■ Task statement ■
An identical copy of all the entries is the required result.

■ Entries supplied ■

⟨

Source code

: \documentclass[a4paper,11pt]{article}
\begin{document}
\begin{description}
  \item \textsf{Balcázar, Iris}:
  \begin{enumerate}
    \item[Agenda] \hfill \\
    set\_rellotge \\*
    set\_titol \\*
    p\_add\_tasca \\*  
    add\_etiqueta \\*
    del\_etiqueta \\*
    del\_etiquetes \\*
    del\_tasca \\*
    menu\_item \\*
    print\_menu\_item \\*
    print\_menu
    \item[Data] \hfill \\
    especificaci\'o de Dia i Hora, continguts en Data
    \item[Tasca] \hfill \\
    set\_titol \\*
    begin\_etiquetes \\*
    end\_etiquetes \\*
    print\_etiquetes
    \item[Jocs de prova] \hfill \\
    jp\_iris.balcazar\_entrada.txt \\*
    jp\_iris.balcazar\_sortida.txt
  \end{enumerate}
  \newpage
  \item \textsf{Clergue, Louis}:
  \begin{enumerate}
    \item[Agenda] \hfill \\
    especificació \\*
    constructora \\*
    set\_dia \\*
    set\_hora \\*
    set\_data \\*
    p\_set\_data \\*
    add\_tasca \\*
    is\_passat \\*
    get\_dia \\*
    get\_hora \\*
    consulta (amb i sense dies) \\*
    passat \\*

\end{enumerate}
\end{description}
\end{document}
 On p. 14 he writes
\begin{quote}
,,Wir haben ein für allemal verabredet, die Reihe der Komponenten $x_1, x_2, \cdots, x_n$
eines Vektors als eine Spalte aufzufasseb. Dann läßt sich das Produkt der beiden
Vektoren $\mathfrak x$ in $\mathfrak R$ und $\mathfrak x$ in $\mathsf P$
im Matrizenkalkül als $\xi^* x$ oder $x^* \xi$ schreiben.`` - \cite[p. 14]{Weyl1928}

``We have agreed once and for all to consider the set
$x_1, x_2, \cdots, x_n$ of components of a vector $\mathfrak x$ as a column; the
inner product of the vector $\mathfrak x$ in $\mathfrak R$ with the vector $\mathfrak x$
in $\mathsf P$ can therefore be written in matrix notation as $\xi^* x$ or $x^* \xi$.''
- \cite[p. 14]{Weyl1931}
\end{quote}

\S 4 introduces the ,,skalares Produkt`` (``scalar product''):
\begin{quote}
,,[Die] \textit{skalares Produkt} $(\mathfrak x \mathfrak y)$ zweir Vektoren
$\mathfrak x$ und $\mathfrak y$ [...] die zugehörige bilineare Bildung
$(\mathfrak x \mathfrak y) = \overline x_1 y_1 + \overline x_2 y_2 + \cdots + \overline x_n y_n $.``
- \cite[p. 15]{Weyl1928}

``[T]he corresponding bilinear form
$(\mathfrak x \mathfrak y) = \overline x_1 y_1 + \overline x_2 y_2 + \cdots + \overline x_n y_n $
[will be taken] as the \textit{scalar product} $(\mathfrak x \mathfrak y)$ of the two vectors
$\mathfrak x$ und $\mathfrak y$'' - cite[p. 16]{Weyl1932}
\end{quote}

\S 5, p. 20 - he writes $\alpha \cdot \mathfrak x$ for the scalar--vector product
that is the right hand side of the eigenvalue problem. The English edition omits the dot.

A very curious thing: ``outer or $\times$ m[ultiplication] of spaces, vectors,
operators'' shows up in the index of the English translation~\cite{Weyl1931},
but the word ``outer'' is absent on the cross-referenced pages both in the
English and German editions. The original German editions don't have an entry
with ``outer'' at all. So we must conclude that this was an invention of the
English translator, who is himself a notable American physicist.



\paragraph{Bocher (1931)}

⟩

■ Reply ■
Source code

: \documentclass[a4paper,11pt]{article}
\begin{document}
\begin{description}
  \item \textsf{Balcázar, Iris}:
  \begin{enumerate}
    \item[Agenda] \hfill \\
    set\_rellotge \\*
    set\_titol \\*
    p\_add\_tasca \\*  
    add\_etiqueta \\*
    del\_etiqueta \\*
    del\_etiquetes \\*
    del\_tasca \\*
    menu\_item \\*
    print\_menu\_item \\*
    print\_menu
    \item[Data] \hfill \\
    especificaci\'o de Dia i Hora, continguts en Data
    \item[Tasca] \hfill \\
    set\_titol \\*
    begin\_etiquetes \\*
    end\_etiquetes \\*
    print\_etiquetes
    \item[Jocs de prova] \hfill \\
    jp\_iris.balcazar\_entrada.txt \\*
    jp\_iris.balcazar\_sortida.txt
  \end{enumerate}
  \newpage
  \item \textsf{Clergue, Louis}:
  \begin{enumerate}
    \item[Agenda] \hfill \\
    especificació \\*
    constructora \\*
    set\_dia \\*
    set\_hora \\*
    set\_data \\*
    p\_set\_data \\*
    add\_tasca \\*
    is\_passat \\*
    get\_dia \\*
    get\_hora \\*
    consulta (amb i sense dies) \\*
    passat \\*

\end{enumerate}
\end{description}
\end{document}
 On p. 14 he writes
\begin{quote}
,,Wir haben ein für allemal verabredet, die Reihe der Komponenten $x_1, x_2, \cdots, x_n$
eines Vektors als eine Spalte aufzufasseb. Dann läßt sich das Produkt der beiden
Vektoren $\mathfrak x$ in $\mathfrak R$ und $\mathfrak x$ in $\mathsf P$
im Matrizenkalkül als $\xi^* x$ oder $x^* \xi$ schreiben.`` - \cite[p. 14]{Weyl1928}

``We have agreed once and for all to consider the set
$x_1, x_2, \cdots, x_n$ of components of a vector $\mathfrak x$ as a column; the
inner product of the vector $\mathfrak x$ in $\mathfrak R$ with the vector $\mathfrak x$
in $\mathsf P$ can therefore be written in matrix notation as $\xi^* x$ or $x^* \xi$.''
- \cite[p. 14]{Weyl1931}
\end{quote}

\S 4 introduces the ,,skalares Produkt`` (``scalar product''):
\begin{quote}
,,[Die] \textit{skalares Produkt} $(\mathfrak x \mathfrak y)$ zweir Vektoren
$\mathfrak x$ und $\mathfrak y$ [...] die zugehörige bilineare Bildung
$(\mathfrak x \mathfrak y) = \overline x_1 y_1 + \overline x_2 y_2 + \cdots + \overline x_n y_n $.``
- \cite[p. 15]{Weyl1928}

``[T]he corresponding bilinear form
$(\mathfrak x \mathfrak y) = \overline x_1 y_1 + \overline x_2 y_2 + \cdots + \overline x_n y_n $
[will be taken] as the \textit{scalar product} $(\mathfrak x \mathfrak y)$ of the two vectors
$\mathfrak x$ und $\mathfrak y$'' - cite[p. 16]{Weyl1932}
\end{quote}

\S 5, p. 20 - he writes $\alpha \cdot \mathfrak x$ for the scalar--vector product
that is the right hand side of the eigenvalue problem. The English edition omits the dot.

A very curious thing: ``outer or $\times$ m[ultiplication] of spaces, vectors,
operators'' shows up in the index of the English translation~\cite{Weyl1931},
but the word ``outer'' is absent on the cross-referenced pages both in the
English and German editions. The original German editions don't have an entry
with ``outer'' at all. So we must conclude that this was an invention of the
English translator, who is himself a notable American physicist.



\paragraph{Bocher (1931)}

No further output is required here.